To prepare flame-retardant thermoplastic polyurethane composition, the two flame retardants were added into the thermoplastic polyurethane. The ionic liquid and the phosphorus-containing ester were added into the thermoplastic polyurethane separately, then they were dispersed evenly. The mixture was heated under 80 °C for several hours until the liquids were evenly dissolved into the matrix of thermoplastic polyurethane.

The resultant flame-retardant thermoplastic polyurethane composition was shaped into testing sheets with a thickness of 2 mm via injection molding for mechanical performance and flame-retardancy testing.

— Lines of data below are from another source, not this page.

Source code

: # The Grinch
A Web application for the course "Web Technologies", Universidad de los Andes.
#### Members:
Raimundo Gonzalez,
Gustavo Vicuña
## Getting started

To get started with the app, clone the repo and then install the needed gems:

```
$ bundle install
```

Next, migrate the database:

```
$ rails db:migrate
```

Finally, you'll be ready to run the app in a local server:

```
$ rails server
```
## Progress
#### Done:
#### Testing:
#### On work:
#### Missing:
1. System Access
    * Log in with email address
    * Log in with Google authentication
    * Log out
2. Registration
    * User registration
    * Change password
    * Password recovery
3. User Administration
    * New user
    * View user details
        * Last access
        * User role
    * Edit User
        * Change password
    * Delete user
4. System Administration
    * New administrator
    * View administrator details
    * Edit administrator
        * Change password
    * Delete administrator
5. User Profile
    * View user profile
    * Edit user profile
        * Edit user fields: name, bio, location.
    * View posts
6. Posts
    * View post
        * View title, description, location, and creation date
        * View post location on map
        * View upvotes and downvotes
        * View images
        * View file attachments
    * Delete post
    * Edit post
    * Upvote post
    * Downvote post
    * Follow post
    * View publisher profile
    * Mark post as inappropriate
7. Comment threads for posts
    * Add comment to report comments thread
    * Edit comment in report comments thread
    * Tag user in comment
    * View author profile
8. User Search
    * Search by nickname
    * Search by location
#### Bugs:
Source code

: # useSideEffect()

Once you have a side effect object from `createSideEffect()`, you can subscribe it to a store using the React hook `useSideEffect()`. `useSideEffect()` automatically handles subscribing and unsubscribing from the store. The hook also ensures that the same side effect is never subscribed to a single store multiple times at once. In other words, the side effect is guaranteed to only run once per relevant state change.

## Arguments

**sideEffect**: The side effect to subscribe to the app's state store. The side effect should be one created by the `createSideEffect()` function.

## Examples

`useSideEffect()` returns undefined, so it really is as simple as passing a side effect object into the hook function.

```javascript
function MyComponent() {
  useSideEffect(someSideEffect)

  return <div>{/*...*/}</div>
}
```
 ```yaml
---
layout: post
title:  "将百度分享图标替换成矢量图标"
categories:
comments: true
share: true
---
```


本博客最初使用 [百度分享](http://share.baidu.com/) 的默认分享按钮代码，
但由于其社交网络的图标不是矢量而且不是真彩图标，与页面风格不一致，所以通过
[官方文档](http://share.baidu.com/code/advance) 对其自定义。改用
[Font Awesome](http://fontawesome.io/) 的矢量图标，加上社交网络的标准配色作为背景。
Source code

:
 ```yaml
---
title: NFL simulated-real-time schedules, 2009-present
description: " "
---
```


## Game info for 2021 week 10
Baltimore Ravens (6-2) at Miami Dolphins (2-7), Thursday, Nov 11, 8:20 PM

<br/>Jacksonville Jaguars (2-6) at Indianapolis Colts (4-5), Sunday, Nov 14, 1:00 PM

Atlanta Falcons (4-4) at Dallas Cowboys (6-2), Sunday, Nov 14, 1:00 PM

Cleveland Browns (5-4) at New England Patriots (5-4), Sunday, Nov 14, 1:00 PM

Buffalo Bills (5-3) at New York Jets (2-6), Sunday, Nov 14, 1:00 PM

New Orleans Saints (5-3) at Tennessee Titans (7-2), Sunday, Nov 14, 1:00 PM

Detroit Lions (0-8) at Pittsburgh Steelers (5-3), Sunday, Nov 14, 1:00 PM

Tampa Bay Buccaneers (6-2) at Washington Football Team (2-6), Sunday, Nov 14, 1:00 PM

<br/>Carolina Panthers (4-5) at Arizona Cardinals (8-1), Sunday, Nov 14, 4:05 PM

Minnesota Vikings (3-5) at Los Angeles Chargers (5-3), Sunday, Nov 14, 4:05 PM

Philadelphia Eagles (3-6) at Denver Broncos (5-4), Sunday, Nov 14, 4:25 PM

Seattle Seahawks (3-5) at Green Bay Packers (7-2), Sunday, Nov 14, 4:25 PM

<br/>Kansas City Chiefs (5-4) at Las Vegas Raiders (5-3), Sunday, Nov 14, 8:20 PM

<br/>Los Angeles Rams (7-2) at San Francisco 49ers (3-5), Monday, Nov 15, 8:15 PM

Table 2 shows examples with a UL94 V0 level of flame retardancy, while Table 3 shows examples with a UL94 V2 level. Table 2 Properties of thermoplastic polyurethane compositions

From Table 2, it is indicated that compared with TPU compositions with only phosphorus- containing ester as flame retardant, TPU compositions with both ionic liquid and phosphorus- containing ester as co-flame retardant can achieve the same level of flame-retardancy under a much lower dosage. To achieve the roughly same level of flame retardancy, the TPU composition with both ionic liquid and phosphorus-containing ester exhibits improvements with regards to mechanical performances especially tear strength and abrasion loss. Abrasion loss and tear strength important for products such as cable sheathing, wire, hose, pipeline, belt, etc. To achieve good mechanical performances, the weight percentage of ionic liquid is preferably 0.2-2.8 wt.%, 0.3-1.5 wt.%, more preferably 0.5-1.0 wt.%, based on the total weight of the thermoplastic polyurethane composition. Compared with the original thermoplastic polyurethane Elastollan® 1190A, the flame-retardant thermoplastic polyurethane with ionic liquid and phosphorus- containing ester deteriorates less in tensile strength, tear strength and abrasion loss. Table 3 Properties of thermoplastic polyurethane compositions

TPUs in Table 3 were synthesized via an extruder. The isocyanate index calculated as the ratio of the number of isocyanate groups in polyisocyanate to the total number of hydroxyl groups in chain extender and polyol was about 1. The flame retardants, matting agent, and antioxidant were added to the thermoplastic polyurethane during its synthesis.

From Table 3, it can be found that TPU compositions with both ionic liquid and phosphorus- containing ester as co-flame retardant can achieve the same level of flame-retardancy with a much lower dosage and under the presence of other additives. The thermoplastic polyurethane sample with ionic liquid and phosphorus-containing ester outperforms those samples containing only phosphorus-containing ester as flame-retardant in terms of mechanical strength, elongation at break, and abrasion loss.